# HomeKit Adapter Development Guide

This guide documents the conventions and lessons learned while building and debugging the custom HomeKit adapters in this repository and their interaction with `node-red-contrib-homekit-bridged`.

## Scope

Applies to the custom Node-RED adapters in this repository that:

- consume retained/live telemetry from MQTT/HomeBus-like topics
- translate that state into HomeKit payloads
- feed `homekit-service` nodes from `node-red-contrib-homekit-bridged`

Current adapters in scope:

- `adapters/water-leak-sensor/homekit-adapter`
- `adapters/presence-sensor/homekit-adapter`

## Core model

The adapter is responsible for:

- subscribing to retained bootstrap data and live updates
- keeping a local sensor state model
- mapping that model to HomeKit service payloads
- deciding when bootstrap is complete
- emitting a full state snapshot once the HomeKit side is ready enough to consume it

`node-red-contrib-homekit-bridged` is responsible for:

- creating the HomeKit bridge and services
- exposing HAP characteristics
- publishing the bridge/accessories to HomeKit

Important practical detail:

- `node-red-contrib-homekit-bridged` delays bridge publication by `5s`
- in practice, usable HomeKit readiness was observed around `7-10s` after startup

This means early messages can be accepted by Node-RED but still be ineffective for HomeKit initialization.

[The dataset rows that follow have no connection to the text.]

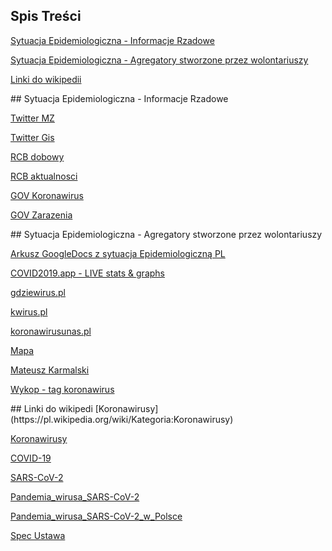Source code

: ## Spis Treści
[Sytuacja Epidemiologiczna - Informacje Rzadowe](#rzadowe)

[Sytuacja Epidemiologiczna - Agregatory stworzone przez wolontariuszy](#prywatne)

[Linki do wikipedii](#wiki)


<div id='rzadowe'/>
## Sytuacja Epidemiologiczna - Informacje Rzadowe

[Twitter MZ](https://twitter.com/MZ_GOV_PL)

[Twitter Gis](https://twitter.com/GIS_gov)

[RCB dobowy](https://rcb.gov.pl/raport-dobowy/)

[RCB aktualnosci](https://rcb.gov.pl/aktualnosci/)

[GOV Koronawirus](https://www.gov.pl/web/koronawirus)

[GOV Zarazenia](https://www.gov.pl/web/koronawirus/wykaz-zarazen-koronawirusem-sars-cov-2)

<div id='prywatne'/>
## Sytuacja Epidemiologiczna - Agregatory stworzone przez wolontariuszy

[Arkusz GoogleDocs z sytuacja Epidemiologiczną PL](https://docs.google.com/spreadsheets/d/1ierEhD6gcq51HAm433knjnVwey4ZE5DCnu1bW7PRG3E/htmlview?usp=sharing&sle=true)

[COVID2019.app - LIVE stats & graphs](https://docs.google.com/spreadsheets/d/1Z7VQ5xlf3BaTx_LBBblsW4hLoGYWnZyog3jqsS9Dbgc/htmlview)

[gdziewirus.pl](https://www.gdziewirus.pl/)

[kwirus.pl](https://kwirus.pl/)

[koronawirusunas.pl](https://koronawirusunas.pl/)

[Mapa](https://gisexpert.maps.arcgis.com/apps/webappviewer/index.html?id=6f57704acac84a648f3d87ce6219b0a7)

[Mateusz Karmalski](https://public.tableau.com/profile/mateusz.karmalski)

[Wykop - tag koronawirus](https://www.wykop.pl/tag/znaleziska/koronawirus/rss/)

<div id='wiki'/>
## Linki do wikipedi
[Koronawirusy](https://pl.wikipedia.org/wiki/Kategoria:Koronawirusy)

[Koronawirusy ](https://pl.wikipedia.org/wiki/Koronawirusy)

[COVID-19](https://pl.wikipedia.org/wiki/COVID-19)

[SARS-CoV-2](https://pl.wikipedia.org/wiki/SARS-CoV-2)

[Pandemia_wirusa_SARS-CoV-2](https://pl.wikipedia.org/wiki/Pandemia_wirusa_SARS-CoV-2)

[Pandemia_wirusa_SARS-CoV-2_w_Polsce](https://pl.wikipedia.org/wiki/Pandemia_wirusa_SARS-CoV-2_w_Polsce)

[Spec Ustawa](https://pl.wikipedia.org/wiki/Ustawa_o_szczeg%C3%B3lnych_rozwi%C4%85zaniach_zwi%C4%85zanych_z_zapobieganiem,_przeciwdzia%C5%82aniem_i_zwalczaniem_COVID-19,_innych_chor%C3%B3b_zaka%C5%BAnych_oraz_wywo%C5%82anych_nimi_sytuacji_kryzysowych)
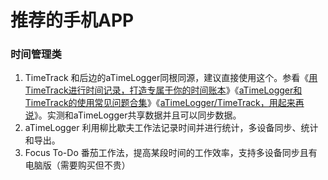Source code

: # 推荐的手机APP

### 时间管理类

1. TimeTrack 和后边的aTimeLogger同根同源，建议直接使用这个。参看《[用TimeTrack进行时间记录，打造专属于你的时间账本](https://sspai.com/post/56240)》《[aTimeLogger和TimeTrack的使用常见问题合集](https://www.douban.com/note/740829569/)》《[aTimeLogger/TimeTrack，用起来再说](https://zhuanlan.zhihu.com/p/112223659)》。实测和aTimeLogger共享数据并且可以同步数据。
2. aTimeLogger 利用柳比歇夫工作法记录时间并进行统计，多设备同步、统计和导出。
3. Focus To-Do 番茄工作法，提高某段时间的工作效率，支持多设备同步且有电脑版（需要购买但不贵）



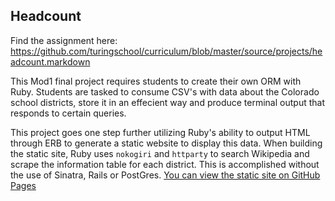 ## Headcount

Find the assignment here: https://github.com/turingschool/curriculum/blob/master/source/projects/headcount.markdown

This Mod1 final project requires students to create their own ORM with Ruby.  Students are tasked to consume CSV's with data about the Colorado school districts, store it in an effecient way and produce terminal output that responds to certain queries.

This project goes one step further utilizing Ruby's ability to output HTML through ERB to generate a static website to display this data.  When building the static site, Ruby uses `nokogiri` and `httparty` to search Wikipedia and scrape the information table for each district. This is accomplished without the use of Sinatra, Rails or PostGres.  [You can view the static site on GitHub Pages](http://iamchrissmith.io/headcount/)
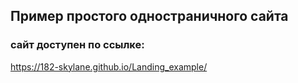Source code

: ## Пример простого одностраничного сайта

### сайт доступен по ссылке:
https://182-skylane.github.io/Landing_example/
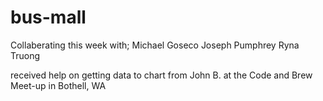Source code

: # bus-mall

Collaberating this week with;
Michael Goseco
Joseph Pumphrey
Ryna Truong

received help on getting data to chart from John B. at the Code and Brew Meet-up in Bothell, WA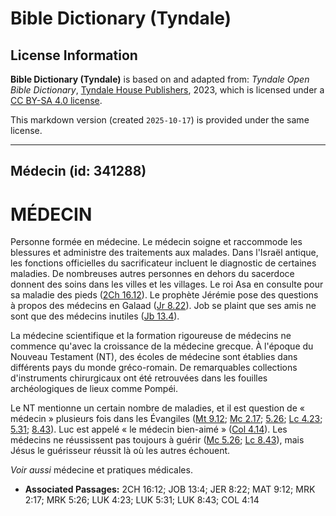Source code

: # Bible Dictionary (Tyndale)

## License Information

**Bible Dictionary (Tyndale)** is based on and adapted from: _Tyndale Open Bible Dictionary_, [Tyndale House Publishers](https://tyndaleopenresources.com/), 2023, which is licensed under a [CC BY-SA 4.0 license](https://creativecommons.org/licenses/by-sa/4.0/legalcode.en).

This markdown version (created `2025-10-17`) is provided under the same license.



--------------------------------

## Médecin (id: 341288)

MÉDECIN
=======

Personne formée en médecine. Le médecin soigne et raccommode les blessures et administre des traitements aux malades. Dans l'Israël antique, les fonctions officielles du sacrificateur incluent le diagnostic de certaines maladies. De nombreuses autres personnes en dehors du sacerdoce donnent des soins dans les villes et les villages. Le roi Asa en consulte pour sa maladie des pieds ([2Ch 16\.12](https://ref.ly/2Chr16:12)). Le prophète Jérémie pose des questions à propos des médecins en Galaad ([Jr 8\.22](https://ref.ly/Jer8:22)). Job se plaint que ses amis ne sont que des médecins inutiles ([Jb 13\.4](https://ref.ly/Job13:4)). 

La médecine scientifique et la formation rigoureuse de médecins ne commence qu'avec la croissance de la médecine grecque. À l'époque du Nouveau Testament (NT), des écoles de médecine sont établies dans différents pays du monde gréco\-romain. De remarquables collections d'instruments chirurgicaux ont été retrouvées dans les fouilles archéologiques de lieux comme Pompéi. 

Le NT mentionne un certain nombre de maladies, et il est question de « médecin » plusieurs fois dans les Évangiles ([Mt 9\.12](https://ref.ly/Matt9:12); [Mc 2\.17](https://ref.ly/Mark2:17); [5\.26](https://ref.ly/Mark5:26); [Lc 4\.23](https://ref.ly/Luke4:23); [5\.31](https://ref.ly/Luke5:31); [8\.43](https://ref.ly/Luke8:43)). Luc est appelé « le médecin bien\-aimé » ([Col 4\.14](https://ref.ly/Col4:14)). Les médecins ne réussissent pas toujours à guérir ([Mc 5\.26](https://ref.ly/Mark5:26); [Lc 8\.43](https://ref.ly/Luke8:43)), mais Jésus le guérisseur réussit là où les autres échouent.

*Voir aussi* médecine et pratiques médicales.

* **Associated Passages:** 2CH 16:12; JOB 13:4; JER 8:22; MAT 9:12; MRK 2:17; MRK 5:26; LUK 4:23; LUK 5:31; LUK 8:43; COL 4:14

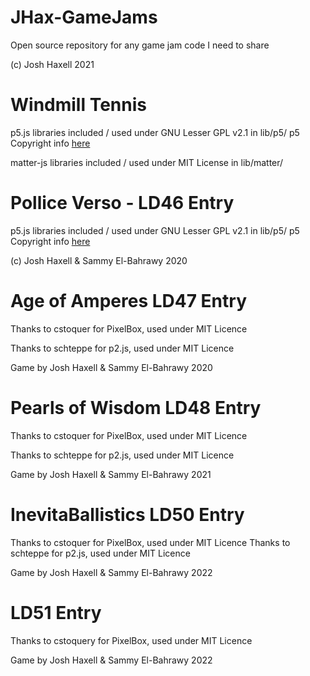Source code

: # JHax-GameJams
Open source repository for any game jam code I need to share

(c) Josh Haxell 2021

# Windmill Tennis

p5.js libraries included / used under GNU Lesser GPL v2.1 in lib/p5/
p5 Copyright info [here](https://p5js.org/copyright.html)

matter-js libraries included / used under MIT License in lib/matter/


# Pollice Verso - LD46 Entry

p5.js libraries included / used under GNU Lesser GPL v2.1 in lib/p5/
p5 Copyright info [here](https://p5js.org/copyright.html)

(c) Josh Haxell & Sammy El-Bahrawy 2020

# Age of Amperes LD47 Entry

Thanks to cstoquer for PixelBox, used under MIT Licence

Thanks to schteppe for p2.js, used under MIT Licence

Game by Josh Haxell & Sammy El-Bahrawy 2020

# Pearls of Wisdom LD48 Entry

Thanks to cstoquer for PixelBox, used under MIT Licence

Thanks to schteppe for p2.js, used under MIT Licence

Game by Josh Haxell & Sammy El-Bahrawy 2021

# InevitaBallistics LD50 Entry

Thanks to cstoquer for PixelBox, used under MIT Licence
Thanks to schteppe for p2.js, used under MIT Licence

Game by Josh Haxell & Sammy El-Bahrawy 2022


# LD51 Entry

Thanks to cstoquery for PixelBox, used under MIT Licence

Game by Josh Haxell & Sammy El-Bahrawy 2022
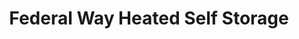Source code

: ---
title: "Federal Way Heated Self Storage"
url: /federal-way/federal-way-heated-self-storage/
shop: storage rental
---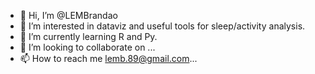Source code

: - 👋 Hi, I’m @LEMBrandao
- 👀 I’m interested in dataviz and useful tools for sleep/activity analysis.
- 🌱 I’m currently learning R and Py.
- 💞️ I’m looking to collaborate on ...
- 📫 How to reach me lemb.89@gmail.com...

<!---
LEMBrandao/LEMBrandao is a ✨ special ✨ repository because its `README.md` (this file) appears on your GitHub profile.
You can click the Preview link to take a look at your changes.
--->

## Established conventions

### 1. Bootstrap window

Adapters must use a bounded bootstrap window.

Current convention:

- `bootstrapDeadlineMs = 10000`

Reason:

- retained messages may be missing
- waiting forever leaves HomeKit on defaults forever
- `10s` is long enough for flow initialization and bridge publication, while still reasonable for startup

### 2. Hold-until-timeout bootstrap

Current established behavior:

- subscribe to `.../last` and live topics at startup
- collect retained and live values into local state
- do not immediately finalize bootstrap when all values arrive early
- keep bootstrap open until the `10s` bootstrap deadline
- at deadline, emit one full snapshot and unsubscribe from `.../last`

Reason:

- messages emitted before the bridge is fully usable may not initialize HomeKit correctly
- without downstream feedback, repeated retries are arbitrary load
- a single deterministic final bootstrap snapshot is easier to reason about

### 3. Snapshot over delta at bootstrap

At bootstrap end, always emit a full snapshot of the known service state.

Do not rely on:

- incremental updates only
- the first retained message being enough
- HomeKit reconstructing full state from partial early updates

### 4. Unknown values are not invented

At bootstrap timeout:

- emit all known values
- leave unknown services/characteristics as `null` output for that cycle

Do not fabricate values just to fill a payload.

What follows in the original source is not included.